El Papa Francisco nos ha convocado a un año Jubilar para vivir más intensa y prácticamente la Misericordia. La Misericordia nace de Dios, "el compasivo y misericordioso", como consta en la Sura 1, Aleya 1 de El Corán, o el Salmo 103, 8 de la Biblia. La misericordia no es cosa de los débiles, como diría Nietzsche, sino de los que son tan fuertes espiritualmente que no necesitan recurrir a la violencia ni a los poderes. Desde un punto de vista psicológico, subjetivo, la justicia es consecuencia de la misericordia, del sentimiento de rebeldía que nace después de calzarnos los zapatos rotos del prójimo. Una justicia sin empatía, sin ponerse en la piel del otro, es una justicia ideológica, fruto del orgullo, de la soberbia, predestinada, antes que después, a convertirse en imposición dictatorial.
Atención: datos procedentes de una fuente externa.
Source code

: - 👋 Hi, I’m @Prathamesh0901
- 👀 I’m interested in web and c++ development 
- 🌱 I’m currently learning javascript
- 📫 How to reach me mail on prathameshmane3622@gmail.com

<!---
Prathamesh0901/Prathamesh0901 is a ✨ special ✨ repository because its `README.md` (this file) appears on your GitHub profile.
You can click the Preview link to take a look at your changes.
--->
Este Papa tiene la valentía de proponernos cosas tan básicas y tradicionales como que intentemos llevar a la práctica las "obras de misericordia" (así lo dice en el nº 15 de la Bula "Misericordiae Vultus. El rostro de la misericordia"), que como nuestros abuelos sabían son catorce, siete espirituales: enseñar al que no sabe; dar buen consejo al que lo necesita; corregir al que se equivoca; perdonar al que nos ofende; consolar al triste; sufrir con paciencia los defectos del prójimo y rogar a Dios por los vivos y los difuntos. Y siete obras de misericordia corporales: visitar a los enfermos; dar de comer al hambriento; dar de beber al sediento; dar posada al peregrino; vestir al desnudo; visitar a los encarcelados y enterrar a los muertos.
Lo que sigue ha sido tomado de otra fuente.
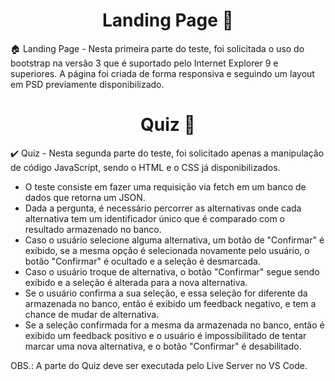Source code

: <h1 align="center"> 
	 Landing Page 🚀
</h1>

🏠 Landing Page - Nesta primeira parte do teste, foi solicitada o uso do bootstrap na versão 3 que é suportado pelo Internet Explorer 9 e superiores. A página foi criada de forma responsiva e seguindo um layout em PSD previamente disponibilizado.


<h1 align="center"> 
	 Quiz 🚀
</h1>

✔️ Quiz - Nesta segunda parte do teste, foi solicitado apenas a manipulação de código JavaScript, sendo o HTML e o CSS já disponibilizados.

- O teste consiste em fazer uma requisição via fetch em um banco de dados que retorna um JSON. 
- Dada a pergunta, é necessário percorrer as alternativas onde cada alternativa tem um identificador único que é comparado com o resultado armazenado no banco.
- Caso o usuário selecione alguma alternativa, um botão de "Confirmar" é exibido, se a mesma opção é selecionada novamente pelo usuário, o botão "Confirmar" é ocultado e a seleção é desmarcada. 
- Caso o usuário troque de alternativa, o botão "Confirmar" segue sendo exibido e a seleção é alterada para a nova alternativa.
- Se o usuário confirma a sua seleção, e essa seleção for diferente da armazenada no banco, então é exibido um feedback negativo, e tem a chance de mudar de alternativa.
- Se a seleção confirmada for a mesma da armazenada no banco, então é exibido um feedback positivo e o usuário é impossibilitado de tentar marcar uma nova alternativa, e o botão "Confirmar" é desabilitado.

OBS.: A parte do Quiz deve ser executada pelo Live Server no VS Code.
Estos asuntos cristianos, para ser verdaderos, todos acaban y empiezan en el amor, lo cual los convierte en universales, accesibles y practicables por creyentes, no creyentes y mediopensionistas buscadores, aunque buscadores, como los Magos recientemente regresados a su Oriente, debemos ser todos. Y así, unos padres jóvenes disfrutan acompañando a su hijo pequeñito en el descubrimiento de los pequeños animales y las plantas que la Naturaleza ha puesto a su alcance, lo mismo que se les cae la baba cuando el pequeñín se extasía ante los misterios de la vida, antesala del descubrimiento del Misterio en la dimensión religiosa.
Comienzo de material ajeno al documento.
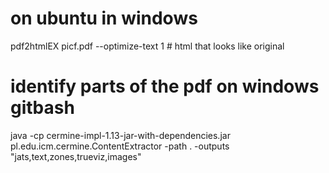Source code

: # on ubuntu in windows
pdf2htmlEX picf.pdf --optimize-text 1 # html that looks like original

# identify parts of the pdf on windows gitbash
java -cp cermine-impl-1.13-jar-with-dependencies.jar pl.edu.icm.cermine.ContentExtractor -path . -outputs "jats,text,zones,trueviz,images"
Los verdaderos monitores de tiempo libre también enseñan al que no sabe cuando le acompañan, no como maestros, sino como testigos, a hacer el descubrimiento de sus virtudes como persona y como ser social y le facilitan el acceso a experiencias significativas que les hagan crecer espiritualmente. Enseñar al que no sabe debe hacerse, para ser obra de misericordia, sin esperar nada a cambio, aparte de la alegría compartida al hacer caer en la cuenta a un emigrante, por ejemplo, de los derechos que le asisten y ayudarle a conseguirlos, compartiendo en ese caso la experiencia sustancial de la igualdad. Porque esa igualdad no es producto de un regalo del que más sabe, sino una fiesta por el regalo compartido.
Enseñar al que no sabe puede ser también una expresión de la caridad política, cuando en el juego social y político democráticos, se consiga una unidad de criterios y de acción manifestada en una Ley de Educación consensuada y pactada entre todos, que evite la ineficacia de los cambios continuos, porque la educación de un niño dura mucho más de una legislatura. Enseñar al que no sabe es también obligación de las autoridades políticas, del mundo empresarial y de la sociedad salmantina en general, para ayudar a nuestra Universidad a ser fiel al espíritu fundacional, trazado pronto hará 800 años. Y que nuestras Universidades permeen la sociedad, donde todavía quedan muchos ciudadanos ayunos de cultura y letras, aunque anden sobrados de tecnologías nuevas. Y todo ello a pesar de la noche y la lluvia que nos envuelven, pero que no impiden del todo percibir la altura del horizonte.